§ **What you are asked to do**: Would you output the entries below only from the line containing "These are equations (@eq1) and (@eq2)" through the line containing "I think there", exactly as they stand and with both ends included?

§ **Data extracts**:
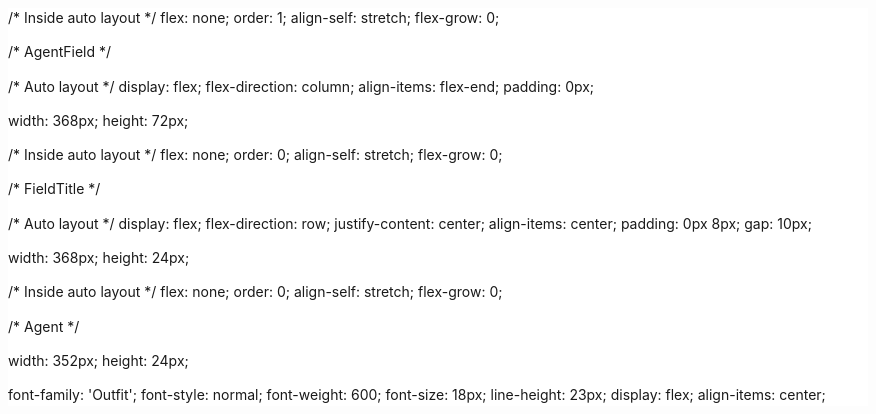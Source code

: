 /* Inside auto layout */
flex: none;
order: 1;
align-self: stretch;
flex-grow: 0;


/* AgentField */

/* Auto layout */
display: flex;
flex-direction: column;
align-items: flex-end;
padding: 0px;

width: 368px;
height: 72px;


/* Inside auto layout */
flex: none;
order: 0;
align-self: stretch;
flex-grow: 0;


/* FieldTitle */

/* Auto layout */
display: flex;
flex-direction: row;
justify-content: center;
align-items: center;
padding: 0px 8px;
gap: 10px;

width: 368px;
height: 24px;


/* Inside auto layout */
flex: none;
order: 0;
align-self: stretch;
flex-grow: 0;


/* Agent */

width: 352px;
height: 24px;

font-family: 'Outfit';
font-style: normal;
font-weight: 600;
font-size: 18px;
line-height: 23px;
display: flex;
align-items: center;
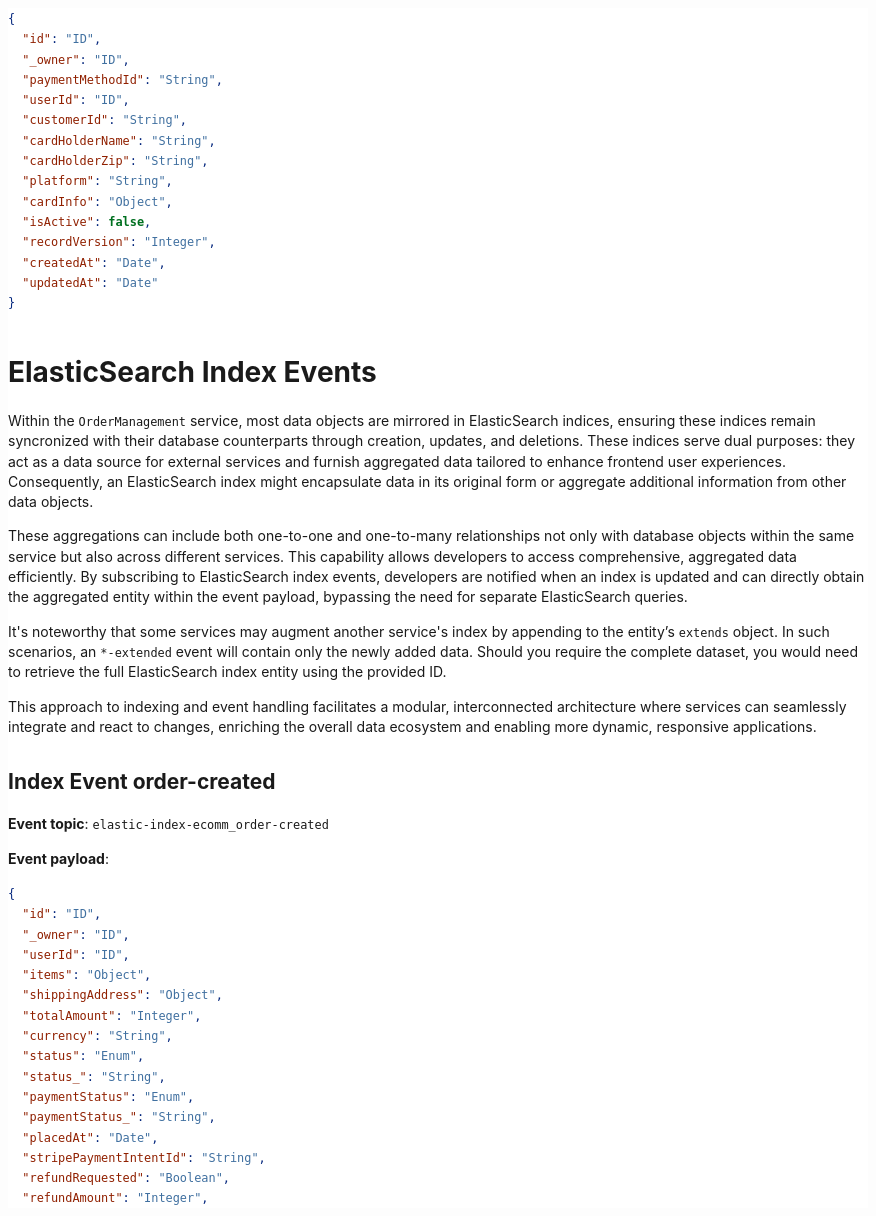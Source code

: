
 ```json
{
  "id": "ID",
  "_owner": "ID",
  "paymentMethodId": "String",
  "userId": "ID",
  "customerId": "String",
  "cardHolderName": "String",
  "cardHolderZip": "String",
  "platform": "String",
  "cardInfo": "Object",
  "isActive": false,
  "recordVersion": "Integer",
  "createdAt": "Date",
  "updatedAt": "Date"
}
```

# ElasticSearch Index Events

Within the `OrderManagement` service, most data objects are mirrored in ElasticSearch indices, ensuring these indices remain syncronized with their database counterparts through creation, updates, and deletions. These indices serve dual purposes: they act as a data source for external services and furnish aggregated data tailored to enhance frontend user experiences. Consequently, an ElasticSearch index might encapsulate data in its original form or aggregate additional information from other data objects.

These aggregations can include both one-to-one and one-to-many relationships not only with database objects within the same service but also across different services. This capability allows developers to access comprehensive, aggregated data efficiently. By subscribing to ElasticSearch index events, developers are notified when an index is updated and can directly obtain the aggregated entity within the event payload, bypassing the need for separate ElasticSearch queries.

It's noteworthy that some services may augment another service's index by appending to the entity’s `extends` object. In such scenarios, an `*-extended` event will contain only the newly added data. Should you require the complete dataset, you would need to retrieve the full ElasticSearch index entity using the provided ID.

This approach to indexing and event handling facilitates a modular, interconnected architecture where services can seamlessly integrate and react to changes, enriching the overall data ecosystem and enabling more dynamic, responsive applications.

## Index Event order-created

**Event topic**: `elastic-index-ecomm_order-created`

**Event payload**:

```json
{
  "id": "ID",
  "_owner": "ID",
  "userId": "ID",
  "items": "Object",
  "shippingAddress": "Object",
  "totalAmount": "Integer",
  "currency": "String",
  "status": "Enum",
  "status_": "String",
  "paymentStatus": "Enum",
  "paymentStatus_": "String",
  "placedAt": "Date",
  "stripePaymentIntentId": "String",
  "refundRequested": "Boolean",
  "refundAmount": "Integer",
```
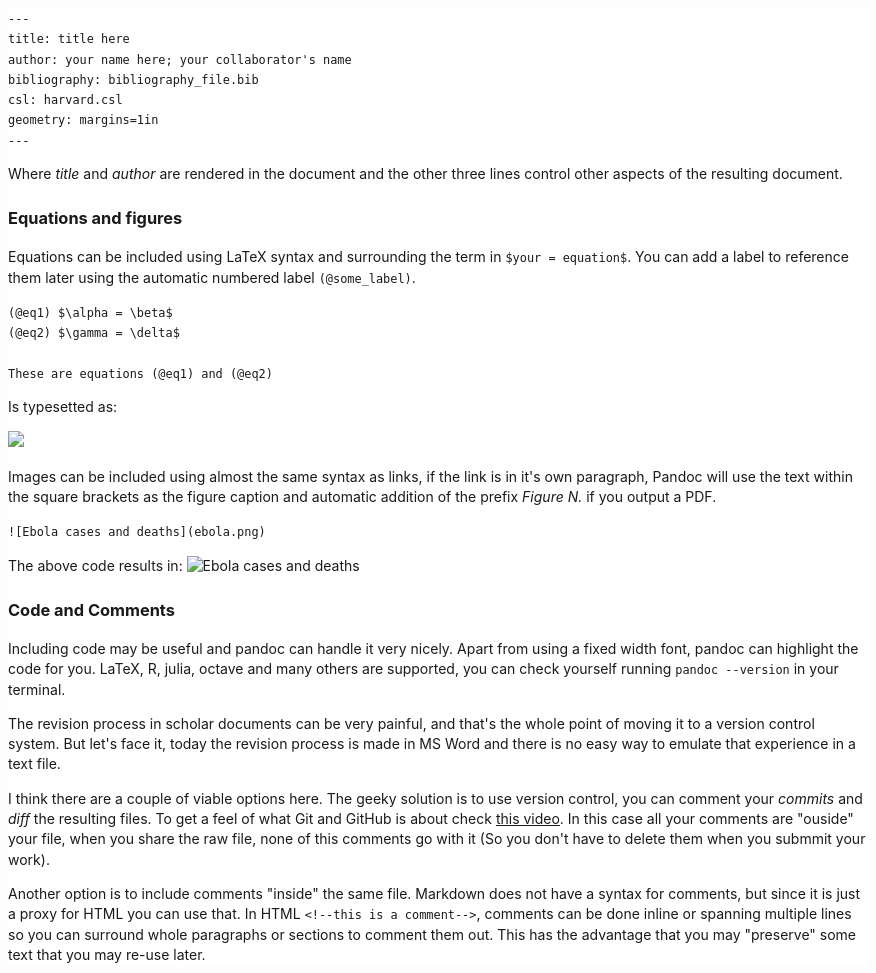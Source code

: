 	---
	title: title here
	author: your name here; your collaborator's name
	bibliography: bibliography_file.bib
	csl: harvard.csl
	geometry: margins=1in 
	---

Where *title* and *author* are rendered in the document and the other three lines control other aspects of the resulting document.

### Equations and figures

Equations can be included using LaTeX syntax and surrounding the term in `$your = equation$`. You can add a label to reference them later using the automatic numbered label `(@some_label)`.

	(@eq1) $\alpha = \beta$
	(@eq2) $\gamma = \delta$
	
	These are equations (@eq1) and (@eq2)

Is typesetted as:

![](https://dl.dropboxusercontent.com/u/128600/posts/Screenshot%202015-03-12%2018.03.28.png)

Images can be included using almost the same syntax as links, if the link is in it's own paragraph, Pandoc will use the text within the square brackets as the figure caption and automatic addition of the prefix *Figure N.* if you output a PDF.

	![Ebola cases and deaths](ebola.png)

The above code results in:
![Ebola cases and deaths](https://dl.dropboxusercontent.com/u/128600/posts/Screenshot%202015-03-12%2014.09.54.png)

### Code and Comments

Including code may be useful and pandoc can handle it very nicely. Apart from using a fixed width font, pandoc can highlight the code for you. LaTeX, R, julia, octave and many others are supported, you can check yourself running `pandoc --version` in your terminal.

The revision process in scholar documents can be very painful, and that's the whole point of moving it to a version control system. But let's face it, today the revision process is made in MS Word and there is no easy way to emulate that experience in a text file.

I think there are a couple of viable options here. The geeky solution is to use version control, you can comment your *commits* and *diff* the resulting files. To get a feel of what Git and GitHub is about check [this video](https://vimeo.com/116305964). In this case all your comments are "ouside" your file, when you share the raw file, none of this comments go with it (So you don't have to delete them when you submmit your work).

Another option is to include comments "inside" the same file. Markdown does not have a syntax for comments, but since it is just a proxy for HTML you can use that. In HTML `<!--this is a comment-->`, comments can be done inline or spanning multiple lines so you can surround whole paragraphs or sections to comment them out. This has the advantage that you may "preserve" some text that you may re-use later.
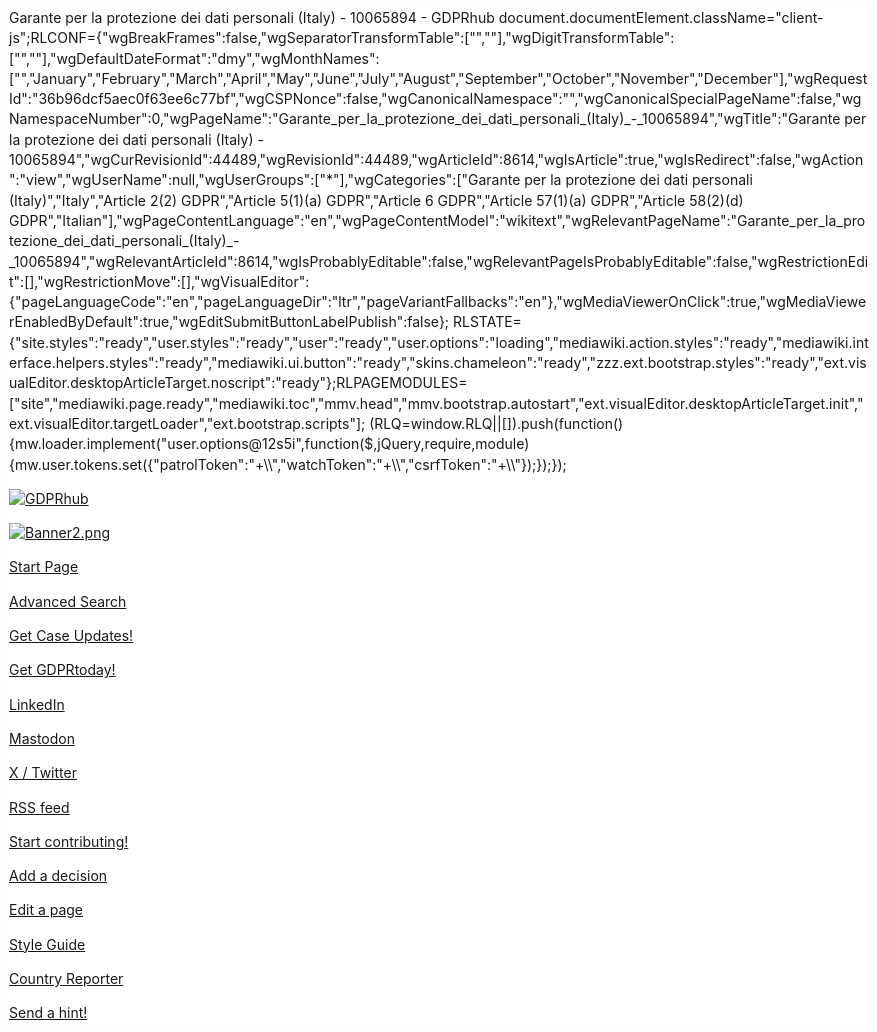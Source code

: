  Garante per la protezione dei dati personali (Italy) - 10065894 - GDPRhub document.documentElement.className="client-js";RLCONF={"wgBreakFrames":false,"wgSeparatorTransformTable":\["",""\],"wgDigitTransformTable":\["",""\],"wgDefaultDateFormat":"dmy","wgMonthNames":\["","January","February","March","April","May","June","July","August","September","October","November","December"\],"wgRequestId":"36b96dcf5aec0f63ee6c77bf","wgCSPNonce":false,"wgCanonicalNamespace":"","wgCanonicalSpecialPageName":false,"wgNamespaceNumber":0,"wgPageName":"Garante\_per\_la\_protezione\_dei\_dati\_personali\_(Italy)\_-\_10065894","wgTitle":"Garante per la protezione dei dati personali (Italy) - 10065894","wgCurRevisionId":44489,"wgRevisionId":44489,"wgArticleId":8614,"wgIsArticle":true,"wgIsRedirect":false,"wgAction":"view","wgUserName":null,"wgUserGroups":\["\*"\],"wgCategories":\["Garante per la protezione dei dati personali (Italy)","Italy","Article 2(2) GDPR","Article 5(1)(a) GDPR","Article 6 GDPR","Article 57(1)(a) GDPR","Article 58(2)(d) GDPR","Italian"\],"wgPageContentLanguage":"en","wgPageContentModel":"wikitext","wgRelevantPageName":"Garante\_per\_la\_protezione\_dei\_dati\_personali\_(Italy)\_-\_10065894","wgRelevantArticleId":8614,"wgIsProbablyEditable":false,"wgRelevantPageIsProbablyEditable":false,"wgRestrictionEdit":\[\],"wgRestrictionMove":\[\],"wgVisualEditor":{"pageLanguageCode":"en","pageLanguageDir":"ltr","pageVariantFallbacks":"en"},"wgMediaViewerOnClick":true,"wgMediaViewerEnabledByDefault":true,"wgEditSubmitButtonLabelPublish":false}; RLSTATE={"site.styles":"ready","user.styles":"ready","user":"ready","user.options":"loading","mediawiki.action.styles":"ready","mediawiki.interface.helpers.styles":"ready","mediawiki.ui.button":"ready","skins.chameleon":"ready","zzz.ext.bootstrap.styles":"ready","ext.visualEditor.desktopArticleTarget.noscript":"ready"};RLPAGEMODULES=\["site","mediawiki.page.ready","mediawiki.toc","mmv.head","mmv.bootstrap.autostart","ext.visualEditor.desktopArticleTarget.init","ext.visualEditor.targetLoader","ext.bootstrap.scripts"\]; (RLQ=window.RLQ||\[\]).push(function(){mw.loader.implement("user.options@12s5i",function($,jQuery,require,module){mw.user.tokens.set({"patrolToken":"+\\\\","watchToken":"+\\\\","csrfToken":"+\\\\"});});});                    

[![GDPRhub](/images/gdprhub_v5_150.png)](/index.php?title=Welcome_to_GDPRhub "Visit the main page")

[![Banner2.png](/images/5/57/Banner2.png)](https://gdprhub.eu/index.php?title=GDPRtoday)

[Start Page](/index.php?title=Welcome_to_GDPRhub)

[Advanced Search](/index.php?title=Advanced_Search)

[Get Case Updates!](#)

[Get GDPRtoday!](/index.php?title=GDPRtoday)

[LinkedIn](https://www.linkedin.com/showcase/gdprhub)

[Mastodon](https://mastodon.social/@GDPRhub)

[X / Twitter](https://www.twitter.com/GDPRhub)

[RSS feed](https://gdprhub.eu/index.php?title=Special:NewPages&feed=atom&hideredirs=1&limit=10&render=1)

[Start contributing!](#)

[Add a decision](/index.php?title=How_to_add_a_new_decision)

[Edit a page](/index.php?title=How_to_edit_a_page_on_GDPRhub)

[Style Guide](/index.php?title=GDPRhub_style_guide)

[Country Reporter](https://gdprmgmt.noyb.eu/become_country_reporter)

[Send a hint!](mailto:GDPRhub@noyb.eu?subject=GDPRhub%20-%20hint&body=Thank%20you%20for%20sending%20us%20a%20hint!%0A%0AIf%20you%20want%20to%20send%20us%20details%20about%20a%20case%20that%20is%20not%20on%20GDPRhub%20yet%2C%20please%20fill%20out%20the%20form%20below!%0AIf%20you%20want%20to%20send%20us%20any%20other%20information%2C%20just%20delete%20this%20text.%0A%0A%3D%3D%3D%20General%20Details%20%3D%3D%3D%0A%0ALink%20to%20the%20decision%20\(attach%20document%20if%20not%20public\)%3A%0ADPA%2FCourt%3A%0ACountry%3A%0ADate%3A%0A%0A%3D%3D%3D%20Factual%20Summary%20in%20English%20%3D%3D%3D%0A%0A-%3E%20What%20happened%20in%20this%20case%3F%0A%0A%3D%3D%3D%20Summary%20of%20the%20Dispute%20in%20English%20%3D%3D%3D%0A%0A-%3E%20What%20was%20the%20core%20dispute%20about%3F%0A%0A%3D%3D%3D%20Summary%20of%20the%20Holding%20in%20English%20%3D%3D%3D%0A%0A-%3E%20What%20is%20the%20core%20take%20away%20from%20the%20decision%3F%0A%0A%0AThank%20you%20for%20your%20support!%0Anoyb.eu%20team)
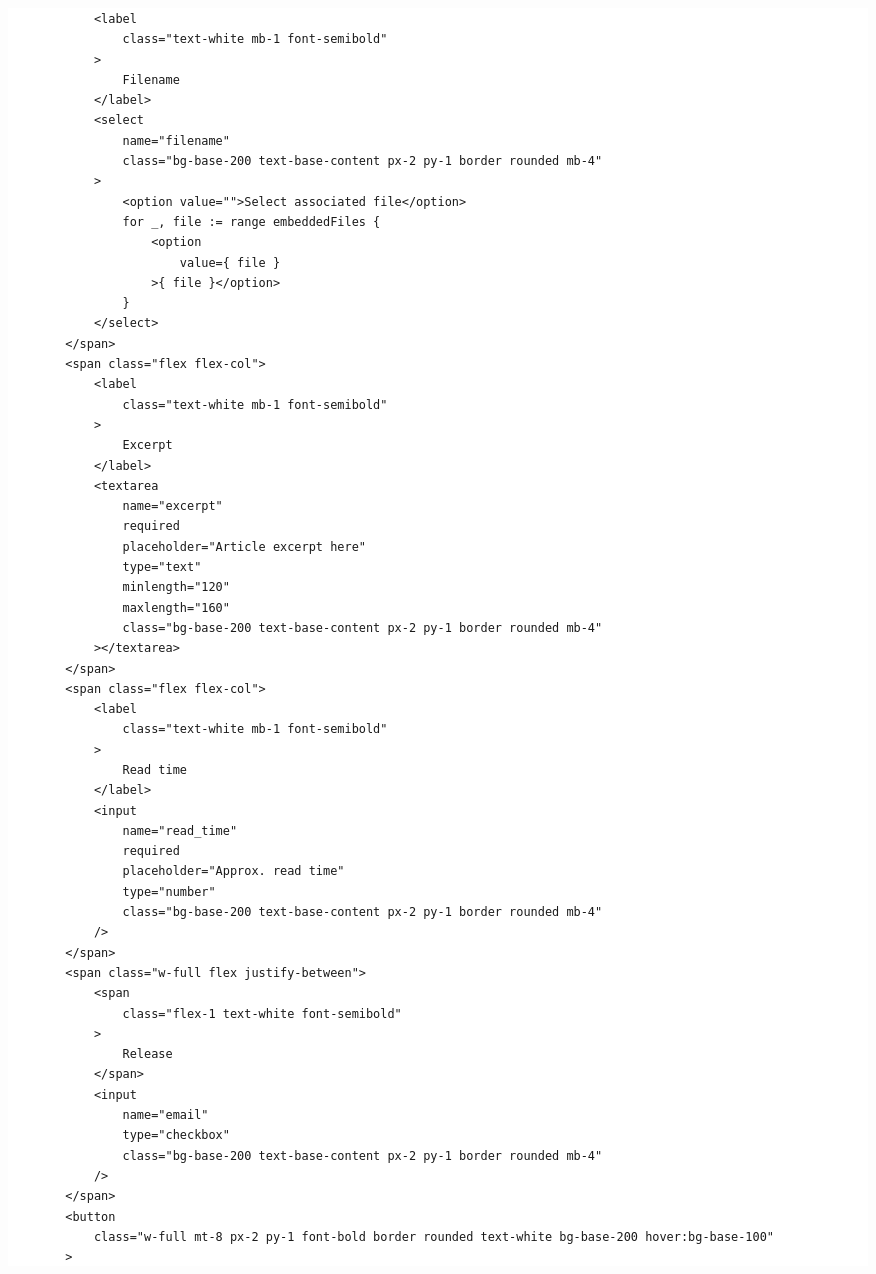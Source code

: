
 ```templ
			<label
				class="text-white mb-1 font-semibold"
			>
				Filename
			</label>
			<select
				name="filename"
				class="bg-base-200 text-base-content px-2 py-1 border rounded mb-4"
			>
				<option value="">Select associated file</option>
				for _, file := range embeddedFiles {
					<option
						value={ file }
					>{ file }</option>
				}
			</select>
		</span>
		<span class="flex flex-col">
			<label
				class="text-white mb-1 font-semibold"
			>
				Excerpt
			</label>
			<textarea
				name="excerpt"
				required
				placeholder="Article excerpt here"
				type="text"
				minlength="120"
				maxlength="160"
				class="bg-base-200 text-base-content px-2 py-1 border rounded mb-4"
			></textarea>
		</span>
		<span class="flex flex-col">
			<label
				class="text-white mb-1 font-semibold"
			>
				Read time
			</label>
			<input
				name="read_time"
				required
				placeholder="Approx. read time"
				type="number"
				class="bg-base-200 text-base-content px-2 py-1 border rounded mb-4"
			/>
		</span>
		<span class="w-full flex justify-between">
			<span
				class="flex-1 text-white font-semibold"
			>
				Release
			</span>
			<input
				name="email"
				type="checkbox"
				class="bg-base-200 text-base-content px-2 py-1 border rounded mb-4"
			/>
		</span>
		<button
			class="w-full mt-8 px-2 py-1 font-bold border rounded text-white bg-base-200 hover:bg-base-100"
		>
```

§ **Solution**:
	These are equations (@eq1) and (@eq2)

Is typesetted as:

![](https://dl.dropboxusercontent.com/u/128600/posts/Screenshot%202015-03-12%2018.03.28.png)

Images can be included using almost the same syntax as links, if the link is in it's own paragraph, Pandoc will use the text within the square brackets as the figure caption and automatic addition of the prefix *Figure N.* if you output a PDF.

	![Ebola cases and deaths](ebola.png)

The above code results in:
![Ebola cases and deaths](https://dl.dropboxusercontent.com/u/128600/posts/Screenshot%202015-03-12%2014.09.54.png)

### Code and Comments

Including code may be useful and pandoc can handle it very nicely. Apart from using a fixed width font, pandoc can highlight the code for you. LaTeX, R, julia, octave and many others are supported, you can check yourself running `pandoc --version` in your terminal.

The revision process in scholar documents can be very painful, and that's the whole point of moving it to a version control system. But let's face it, today the revision process is made in MS Word and there is no easy way to emulate that experience in a text file.

I think there are a couple of viable options here. The geeky solution is to use version control, you can comment your *commits* and *diff* the resulting files. To get a feel of what Git and GitHub is about check [this video](https://vimeo.com/116305964). In this case all your comments are "ouside" your file, when you share the raw file, none of this comments go with it (So you don't have to delete them when you submmit your work).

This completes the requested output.